##### Data to examine
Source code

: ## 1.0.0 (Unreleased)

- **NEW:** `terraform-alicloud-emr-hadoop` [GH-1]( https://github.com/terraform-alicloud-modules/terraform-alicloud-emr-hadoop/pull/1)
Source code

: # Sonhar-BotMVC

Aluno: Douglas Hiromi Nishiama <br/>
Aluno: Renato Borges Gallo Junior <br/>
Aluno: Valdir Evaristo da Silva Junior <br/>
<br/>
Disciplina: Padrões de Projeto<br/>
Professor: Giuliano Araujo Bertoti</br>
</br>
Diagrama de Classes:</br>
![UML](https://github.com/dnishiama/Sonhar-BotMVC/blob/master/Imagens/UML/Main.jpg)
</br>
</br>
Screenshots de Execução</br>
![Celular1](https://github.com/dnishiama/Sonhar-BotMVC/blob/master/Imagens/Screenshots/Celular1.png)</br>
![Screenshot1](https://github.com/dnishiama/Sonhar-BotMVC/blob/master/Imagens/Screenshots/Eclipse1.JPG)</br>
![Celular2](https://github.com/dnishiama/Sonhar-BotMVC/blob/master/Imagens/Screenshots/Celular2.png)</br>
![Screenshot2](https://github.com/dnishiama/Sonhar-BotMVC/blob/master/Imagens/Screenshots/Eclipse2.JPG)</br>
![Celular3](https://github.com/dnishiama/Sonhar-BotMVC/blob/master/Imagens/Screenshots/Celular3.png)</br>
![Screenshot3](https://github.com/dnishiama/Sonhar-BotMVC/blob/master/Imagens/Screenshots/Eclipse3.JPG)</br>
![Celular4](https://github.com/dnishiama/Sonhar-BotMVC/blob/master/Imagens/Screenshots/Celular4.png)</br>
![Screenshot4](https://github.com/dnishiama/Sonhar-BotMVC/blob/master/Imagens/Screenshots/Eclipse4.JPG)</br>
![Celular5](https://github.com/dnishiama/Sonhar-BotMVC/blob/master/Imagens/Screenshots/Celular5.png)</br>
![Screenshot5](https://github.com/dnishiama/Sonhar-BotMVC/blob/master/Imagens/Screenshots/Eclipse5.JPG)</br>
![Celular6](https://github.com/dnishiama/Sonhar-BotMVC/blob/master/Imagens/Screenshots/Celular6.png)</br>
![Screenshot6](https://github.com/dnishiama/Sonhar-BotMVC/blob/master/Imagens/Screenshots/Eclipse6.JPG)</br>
##########
##### Data to examine
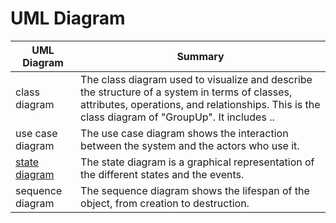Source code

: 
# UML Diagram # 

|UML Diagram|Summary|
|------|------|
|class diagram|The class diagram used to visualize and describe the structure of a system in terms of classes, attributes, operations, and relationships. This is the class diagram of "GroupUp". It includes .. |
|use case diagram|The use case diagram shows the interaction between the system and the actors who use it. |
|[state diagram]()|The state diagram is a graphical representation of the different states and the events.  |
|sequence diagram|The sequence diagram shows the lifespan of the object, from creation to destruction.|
##########
• Task details: Check each line of the entries, and copy the ones that contain "Junior".

• Written response:
Aluno: Renato Borges Gallo Junior <br/>
Aluno: Valdir Evaristo da Silva Junior <br/>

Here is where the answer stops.